Students received the opportunity to inform the Student Government Association (SGA) of their perspectives on various campus issues, including mental health and diversity, last month via the annual Student Life Survey.
Elizabeth Hernandez, vice president of student and academic affairs of the Slippery Rock Student Government Association (SGA), presented the results of the survey during SGA’s formal meeting on Monday.
In safety topics, the majority of SRU students feel safe on campus, a trend from the past four years of the survey, according to Hernandez. However, the survey asked students to select reasons they feel unsafe, including sexual violence (15.45 percent), general crime (11.3 percent), physically unsafe (3.9 percent), racial aggression (2.6 percent) and other (3.9 percent).
Hernandez said that 116 of the 119 students who listed sexual violence were female.
“We’ve been having conversations with administration and our advisors on SGA on how we can address that,” Hernandez said.
The food pantry was created in response to last year’s Student Life Survey. This year, 33 percent said that they know at least one person, including themselves, who do not have consistent access to food.
“There were still some large numbers that said [inconsistent access] is pretty often during the semester,” Hernandez said. “That was kind of concerning to us, but it also gives us a reason to pursue our food pantry interests.”
This year, SGA asked students specific questions about logistics of the pantry, including its location and more convenient time to access. According to Hernandez, the Macoskey Center has been a controversial location.
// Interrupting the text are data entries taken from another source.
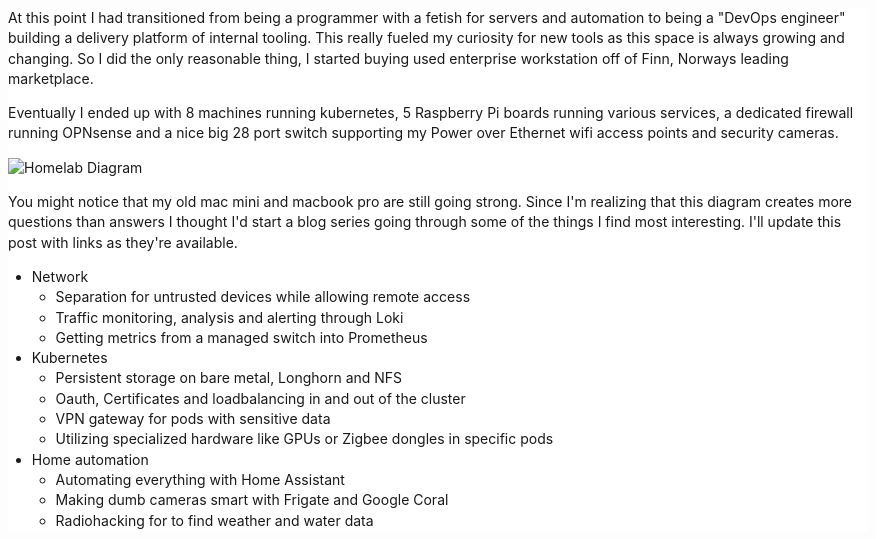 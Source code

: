 At this point I had transitioned from being a programmer with a fetish for
servers and automation to being a "DevOps engineer" building a delivery platform
of internal tooling.
This really fueled my curiosity for new tools as this space is always
growing and changing. So I did the only reasonable thing, I started buying used
enterprise workstation off of Finn, Norways leading marketplace.

Eventually I ended up with 8 machines running kubernetes, 5 Raspberry Pi boards
running various services, a dedicated firewall running OPNsense and a nice big
28 port switch supporting my Power over Ethernet wifi access points and
security cameras.


<img src="/homelab.png" alt="Homelab Diagram" width="75%"/>

You might notice that my old mac mini and macbook pro are still going strong.
Since I'm realizing that this diagram creates more questions than answers I
thought I'd start a blog series going through some of the things I find most
interesting. I'll update this post with links as they're available.

- Network
  - Separation for untrusted devices while allowing remote access
  - Traffic monitoring, analysis and alerting through Loki
  - Getting metrics from a managed switch into Prometheus
- Kubernetes
  - Persistent storage on bare metal, Longhorn and NFS
  - Oauth, Certificates and loadbalancing in and out of the cluster
  - VPN gateway for pods with sensitive data
  - Utilizing specialized hardware like GPUs or Zigbee dongles in specific pods
- Home automation
  - Automating everything with Home Assistant
  - Making dumb cameras smart with Frigate and Google Coral
  - Radiohacking for to find weather and water data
“A lot of schools don’t offer fresh produce with their food pantries, and Macoskey gives us that opportunity,” Hernandez said. The Macoskey Center also donated a refrigerator for the pantry.
Last week, the SGA executive board determined the pantry’s location on the first floor of the Macoskey Center. While the pantry is still in development, students are currently able to access food.
SGA is also investigating a meal swipe donation program, which would allow students to donate their unused meal swipes to another student. In the survey, 65 percent indicated they would donate extra meal swipes to a student who suffers from food insecurity.
The survey also addressed mental health for the first time, as 42 percent of survey respondents said they currently have or have had a mental health issue. An additional 13 percent said they were unsure if they do.
When asked if SRU addresses the needs of someone with a mental illness, the majority (45 percent) said “sometimes,” followed by “yes” (42 percent) and no (13 percent).
“My committee asked these questions because they are in hopes to address more mental health issues on our campus,” Hernandez said.
If students indicated that they have used the counseling center, they were asked questions about their experiences. The majority of respondents said they had issues scheduling an appointment (54 percent) and would benefit from more time with a counselor (77.78 percent) and unlimited counseling appointments (87.73 percent).
“These are conversations that we’re going to be having with the counseling center as well as Dr. [Keith] Dils who oversees as well as the provost,” Hernandez said.
The majority of survey respondents identified as female, resulting in a 30 percent overrepresentation. Additionally, 89 percent of survey respondents identified as white compared to the 85.8 percent of the student population as reported in fall 2017.
“A lot of the students who were with a diverse background did not all say ‘no,’ and the students who reported ‘yes’ were not all white,” Hernandez said. “It was an interesting demographic, but again, we didn’t have a great turnout for those numbers.
The survey received 798 responses, accounting for 9.04 percent of SRU’s total population of 8,824.
In other demographics, only 4.5 percent of respondents were graduate students. The other class levels were consistent between 20 and 26 percent. The majority of respondents, 45 percent, identified as a student in the College of Health, Environment and Science.
Hernandez also said the student life survey was also hacked, leading to 500 fake submissions and a delay in the presentation of results.
“We just got 500 fake results from spam email accounts and robots, but we were able to filter all out those out,” Hernandez said.
Following the student life survey review, SGA senators approved three finance requests. Love Your Melon’s first-time funding request of $327 will be spent on travel to UPMC and the St. Jude Walk in Pittsburgh.
In new initiative requests, approved the Marching Pride’s request of $20,800 for buses to Philadelphia International Airport, where the band will fly to Ireland to march in two competitive parades. Black Action Society’s approved request of $5,000 will fund transportation, fees, and food for the organization’s annual cultural trip to Memphis, Tennessee.
The senators approved Comedy Club as a recognized organization. The club, comprised of 12 members, was seeking recognition to gain resources and promote open mic comedy nights.
A motion to approve Paws of the Rock as a recognized organization was tabled. Senator Elaine O’Rourke motioned to refer the matter back to the rules and policies committee until representatives from Paws of the Rock amend their constitution to include a section on required immunization documents. O’Rourke’s motion passed with six nays.
The next SGA formal meeting will be on Nov. 19 at 7:30 p.m. in the Smith Student Center Theatre.